Михаил связался по телефону с райисполкомом и сельсоветом в Рябошапках, чтобы ему приготовили необходимые материалы по хутору. Нужный отдел исполкома был в соседнем здании и через некоторое время он уже рассматривал план застройки Дикого. Название хутора сохранило фамилию первого хозяина, потомки которого были раскулачены и затерялись где-то на шахтах Донбасса. После голода 33-го года сюда переселились несколько семей из Запорожья.
С тех времен не осталось ни одной постройки. Глубокий овраг, называемый местными жителями Змеиной балкой, тянулся мимо хутора на много километров до самого моря и был во время войны рубежом обороны, сначала наших, потом немцев. Оба склона балки были изрыты окопами и усеяны остатками ржавого металла.
Почти каждый год весной или после ливней летом вода вымывала солдатские кости. Их сносили в братские могилы, разбросанные вдоль балки, не разбираясь особенно, чьи это кости.
Сафонов принял Михаила около шести. Пожилой, аскетического вида человек, высокого роста, он и за столом выглядел внушительно. С задумчиво-мрачным выражением на худом продолговатом лице Сафонов долго перебирал бумаги, собираясь с мыслями:
– Мы решили… м-м-м, я решил освободить тебя от работы по жалобе на Симоненко…
– Почему?
– Расследование убийства этой старушки нужно провести быстро. Больше недели, от силы десять дней я тебе дать не могу. Потом на тебе еще дело Гливкой. По политическим соображениям его в этом месяце нужно передать в суд.
– Вы понимаете, что я не могу подвести своих односельчан. Они на меня надеются. Для них мое отстранение будет большим моральным ударом. Еще одним доказательством силы Симоненко или моей трусости. Меня не устраивают оба варианта…
– Есть еще веская причина. Ты не можешь быть объективным. У тебя есть личные счеты…
– Я не присяжный, не народный заседатель, наконец, не судья. Следователь добывает факты. Дело суда считать их доказательными или ложными. Мое личное отношение к Симоненко здесь ни при чем.
– Буду с тобой откровенным. В районе все знают о наших дружеских отношениях. Стань на мое место. Если бы твой друг попал в такую историю и попросил у тебя такую малость, как заменить следователя?
– Если бы мой друг был районным прокурором, я бы остерегался сомнительных авантюр или, по крайней мере, с ним бы посоветовался до того…
– Он крепкий хозяйственник, золотой фонд сельских руководящих кадров. Такими нельзя разбрасываться.
– Насчет золота вы правильно заметили. Он озолотился. Вы лучше меня знаете, на него уже была масса жалоб. Резолюция везде одинакова: “Все в рамках действующего законодательства, оснований для возбуждения уголовного дела нет”.
– Очень надеюсь, что так будет и на этот раз.

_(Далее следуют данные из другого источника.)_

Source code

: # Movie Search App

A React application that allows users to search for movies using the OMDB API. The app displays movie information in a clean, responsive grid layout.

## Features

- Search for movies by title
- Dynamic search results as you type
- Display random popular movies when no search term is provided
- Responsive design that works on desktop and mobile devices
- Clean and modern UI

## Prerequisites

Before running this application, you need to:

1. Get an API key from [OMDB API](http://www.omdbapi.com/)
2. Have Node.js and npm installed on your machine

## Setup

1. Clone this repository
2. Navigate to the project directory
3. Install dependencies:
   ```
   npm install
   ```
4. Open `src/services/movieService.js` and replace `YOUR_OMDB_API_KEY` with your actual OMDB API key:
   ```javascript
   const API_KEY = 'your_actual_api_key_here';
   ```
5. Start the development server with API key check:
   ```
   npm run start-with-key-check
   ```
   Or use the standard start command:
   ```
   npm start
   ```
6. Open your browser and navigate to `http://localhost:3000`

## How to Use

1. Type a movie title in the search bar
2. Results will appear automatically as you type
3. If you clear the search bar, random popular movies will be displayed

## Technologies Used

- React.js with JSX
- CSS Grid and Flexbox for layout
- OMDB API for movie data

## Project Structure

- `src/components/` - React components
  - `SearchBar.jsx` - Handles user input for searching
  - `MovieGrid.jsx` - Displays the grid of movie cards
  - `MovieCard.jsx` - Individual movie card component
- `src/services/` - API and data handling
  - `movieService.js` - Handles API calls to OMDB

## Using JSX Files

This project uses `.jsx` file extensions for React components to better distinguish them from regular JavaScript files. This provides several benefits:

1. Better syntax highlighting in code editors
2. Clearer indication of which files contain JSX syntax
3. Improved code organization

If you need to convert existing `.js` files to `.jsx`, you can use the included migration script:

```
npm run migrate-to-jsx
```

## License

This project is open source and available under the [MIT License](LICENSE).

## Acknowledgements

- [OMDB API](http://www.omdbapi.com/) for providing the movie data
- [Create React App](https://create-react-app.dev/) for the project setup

– А я в этом уверен. Поэтому ваше решение нахожу опрометчивым. Он обеспечил себя и своих родственников на три поколения вперед. Самое худшее для него – снимут с должности председателя.
– А репутация?
– Что эти факты добавят нового к тому, что уже было? А вот ваша репутация – это единственное что у вас есть. Он, говорят, может прожить пять лет не выходя со двора. Подвалы забиты армейскими консервами, канистрами с растительным маслом, амбары – пшеницей и другими крупами. Еще золото, валюта, две машины. У сына иномарка и полный набор сельскохозяйственной техники. Завтра он купит землю и будет самым богатым фермером района…
Сафонов нетерпеливо заерзал в кресле и прервал Михаила:
– Что-то здесь правда, а больше вымысла. Сплетни завистников…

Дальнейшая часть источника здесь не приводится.